Work to be completed. Scan the lines below for "subsection"; report the number of lines that contain it, and only that.

Data for analysis.
────────────────

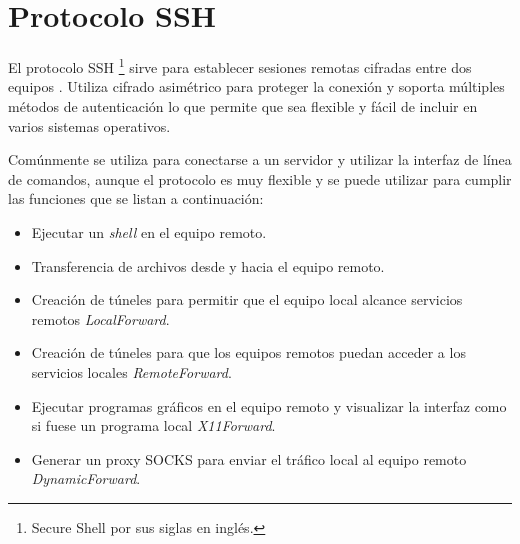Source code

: \section {Protocolo SSH}
\label{Protocolo-SSH}
El protocolo \textsc{SSH} \footnote{Secure Shell por sus siglas en ingl\'{e}s.} sirve para establecer sesiones remotas cifradas entre dos equipos \cite{_ssh_????-1}. Utiliza cifrado asim\'{e}trico para proteger la conexi\'{o}n y soporta m\'{u}ltiples m\'{e}todos de autenticaci\'{o}n lo que permite que sea flexible y f\'{a}cil de incluir en varios sistemas operativos.

Com\'{u}nmente se utiliza para conectarse a un servidor y utilizar la interfaz de l\'{i}nea de comandos, aunque el protocolo es muy flexible y se puede utilizar para cumplir las funciones que se listan a continuaci\'{o}n:

  \begin{itemize}
    \item{Ejecutar un \textit{shell} en el equipo remoto.}
    \item{Transferencia de archivos desde y hacia el equipo remoto.}
    \item{Creaci\'{o}n de t\'{u}neles para permitir que el equipo local alcance servicios remotos \textit{LocalForward}.}
    \item{Creaci\'{o}n de t\'{u}neles para que los equipos remotos puedan acceder a los servicios locales \textit{RemoteForward}.}
    \item{Ejecutar programas gr\'{a}ficos en el equipo remoto y visualizar la interfaz como si fuese un programa local \textit{X11Forward}.}
    \item{Generar un proxy \textsc{SOCKS} para enviar el tr\'{a}fico local al equipo remoto \textit{DynamicForward}.}
  \end{itemize}

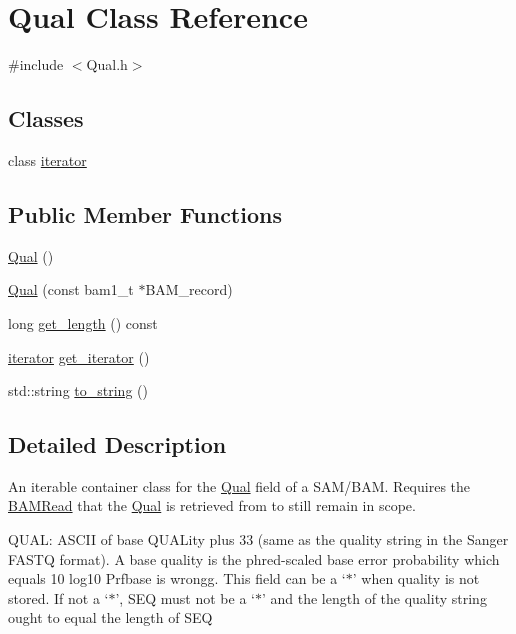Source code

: \hypertarget{class_qual}{
\section{Qual Class Reference}
\label{class_qual}
}


{\ttfamily \#include $<$Qual.h$>$}

\subsection*{Classes}
\begin{DoxyCompactItemize}
\item 
class \hyperlink{class_qual_1_1iterator}{iterator}
\end{DoxyCompactItemize}
\subsection*{Public Member Functions}
\begin{DoxyCompactItemize}
\item 
\hyperlink{class_qual_ab55cb07969dae617e7bdfcce5a300790}{Qual} ()
\item 
\hyperlink{class_qual_aaa4dc2fa33957d220dc73ce7a8f6029e}{Qual} (const bam1\_\-t $\ast$BAM\_\-record)
\item 
long \hyperlink{class_qual_a2b551ccb1ea195e512b9e884a1d868e0}{get\_\-length} () const 
\item 
\hyperlink{class_qual_1_1iterator}{iterator} \hyperlink{class_qual_adf8165f7cf097f0ebea7d62eda8a9643}{get\_\-iterator} ()
\item 
std::string \hyperlink{class_qual_a6989dc35c5caea52df248448d782d486}{to\_\-string} ()
\end{DoxyCompactItemize}


\subsection{Detailed Description}
An iterable container class for the \hyperlink{class_qual}{Qual} field of a SAM/BAM. Requires the \hyperlink{class_b_a_m_read}{BAMRead} that the \hyperlink{class_qual}{Qual} is retrieved from to still remain in scope.

QUAL: ASCII of base QUALity plus 33 (same as the quality string in the Sanger FASTQ format). A base quality is the phred-\/scaled base error probability which equals 10 log10 Prfbase is wrongg. This field can be a `$\ast$' when quality is not stored. If not a `$\ast$', SEQ must not be a `$\ast$' and the length of the quality string ought to equal the length of SEQ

────────────────

Solution to the problem. 3